Product Review: Morning Star Bacon Strips

Product Review: Morning Star Bacon Strips

Description: Absolutely creepy looking replica of bacon strips formed from a combination of ingredients that somehow spawned a bizarre color previously unknown to humankind. Word has it on the streets that both Crayola is devising a new crayon color called "Morning Star Bacon" and numerous film studios are planning an upcoming horror movie with the killer modeled after a strip of Morning Star Bacon.

The directions said, in all caps, "DO NOT OVERCOOK." I do not feel these people had the right to tell me what to do and contemplated cooking the Morning Star Bacon Strips for 6.5 hours; followed with a video of me eating it and set of instructions for them:

1. Don't tell me what to do.
2. Don't write in all caps, you STUPID FUCKING ASSHOLE!

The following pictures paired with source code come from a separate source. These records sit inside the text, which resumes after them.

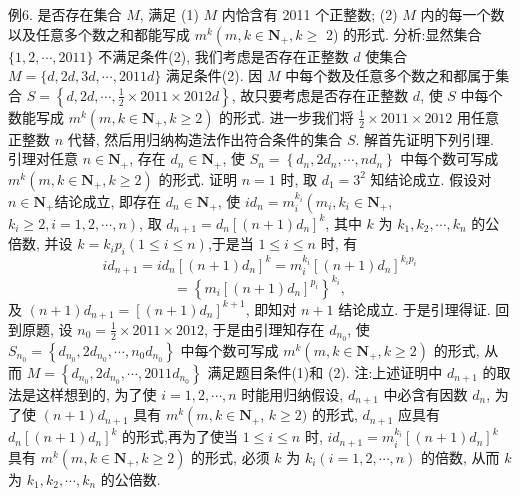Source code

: 例6. 是否存在集合 $M$, 满足
(1) $M$ 内恰含有 2011 个正整数;
(2) $M$ 内的每一个数以及任意多个数之和都能写成 $m^k\left(m, k \in \mathbf{N}_{+}, k \geqslant\right.$ 2) 的形式.
分析:显然集合 $\{1,2, \cdots, 2011\}$ 不满足条件(2), 我们考虑是否存在正整数 $d$ 使集合 $M=\{d, 2 d, 3 d, \cdots, 2011 d\}$ 满足条件(2). 因 $M$ 中每个数及任意多个数之和都属于集合 $S=\left\{d, 2 d, \cdots, \frac{1}{2} \times 2011 \times 2012 d\right\}$, 故只要考虑是否存在正整数 $d$, 使 $S$ 中每个数能写成 $m^k\left(m, k \in \mathbf{N}_{+}, k \geqslant 2\right)$ 的形式.
进一步我们将 $\frac{1}{2} \times 2011 \times 2012$ 用任意正整数 $n$ 代替, 然后用归纳构造法作出符合条件的集合 $S$.
解首先证明下列引理.
引理对任意 $n \in \mathbf{N}_{+}$, 存在 $d_n \in \mathbf{N}_{+}$, 使 $S_n=\left\{d_n, 2 d_n, \cdots, n d_n\right\}$ 中每个数可写成 $m^k\left(m, k \in \mathbf{N}_{+}, k \geqslant 2\right)$ 的形式.
证明 $n=1$ 时, 取 $d_1=3^2$ 知结论成立.
假设对 $n \in \mathbf{N}_{+}$结论成立, 即存在 $d_n \in \mathbf{N}_{+}$, 使 $i d_n=m_i^{k_i}\left(m_i, k_i \in \mathbf{N}_{+}\right.$, $\left.k_i \geqslant 2, i=1,2, \cdots, n\right)$, 取 $d_{n+1}=d_n\left[(n+1) d_n\right]^k$, 其中 $k$ 为 $k_1, k_2, \cdots, k_n$ 的公倍数, 并设 $k=k_i p_i(1 \leqslant i \leqslant n)$,于是当 $1 \leqslant i \leqslant n$ 时, 有
$$
i d_{n+1}=i d_n\left[(n+1) d_n\right]^k=m_i^{k_i}\left[(n+1) d_n\right]^{k_i p_i}
$$
$$
=\left\{m_i\left[(n+1) d_n\right]^{p_i}\right\}^{k_i},
$$
及 $(n+1) d_{n+1}=\left[(n+1) d_n\right]^{k+1}$, 即知对 $n+1$ 结论成立.
于是引理得证.
回到原题, 设 $n_0=\frac{1}{2} \times 2011 \times 2012$, 于是由引理知存在 $d_{n_0}$, 使 $S_{n_0}= \left\{d_{n_0}, 2 d_{n_0}, \cdots, n_0 d_{n_0}\right\}$ 中每个数可写成 $m^k\left(m, k \in \mathbf{N}_{+}, k \geqslant 2\right)$ 的形式, 从而 $M=\left\{d_{n_0}, 2 d_{n_0}, \cdots, 2011 d_{n_0}\right\}$ 满足题目条件(1)和 (2).
注:上述证明中 $d_{n+1}$ 的取法是这样想到的, 为了使 $i=1,2, \cdots, n$ 时能用归纳假设, $d_{n+1}$ 中必含有因数 $d_n$, 为了使 $(n+1) d_{n+1}$ 具有 $m^k\left(m, k \in \mathbf{N}_{+}\right.$, $k \geqslant 2)$ 的形式, $d_{n+1}$ 应具有 $d_n\left[(n+1) d_n\right]^k$ 的形式,再为了使当 $1 \leqslant i \leqslant n$ 时, $i d_{n+1}=m_i^{k_i}\left[(n+1) d_n\right]^k$ 具有 $m^k\left(m, k \in \mathbf{N}_{+}, k \geqslant 2\right)$ 的形式, 必须 $k$ 为 $k_i(i= 1,2, \cdots, n)$ 的倍数, 从而 $k$ 为 $k_1, k_2, \cdots, k_n$ 的公倍数.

Upon cooking the creepy looking bacon, the strips were not floating a massive puddle of grease and did require an entire roll of paper towels to absorb all of the grease.

Eating one of these took a great deal of courage and motivation. I went ahead and wrote my will and made some last minute funeral arrangements as I braced myself for the inevitable.

Rating: ****  Despite the ghastly appearance and the fact the manufacturers overstepped their jurisdiction by claiming to be some sort of an authority figure, they actually tasted very well and did have any lingering feeling of heart congestion.  Should have even more appeal for those who prefer their bacon extra crispy.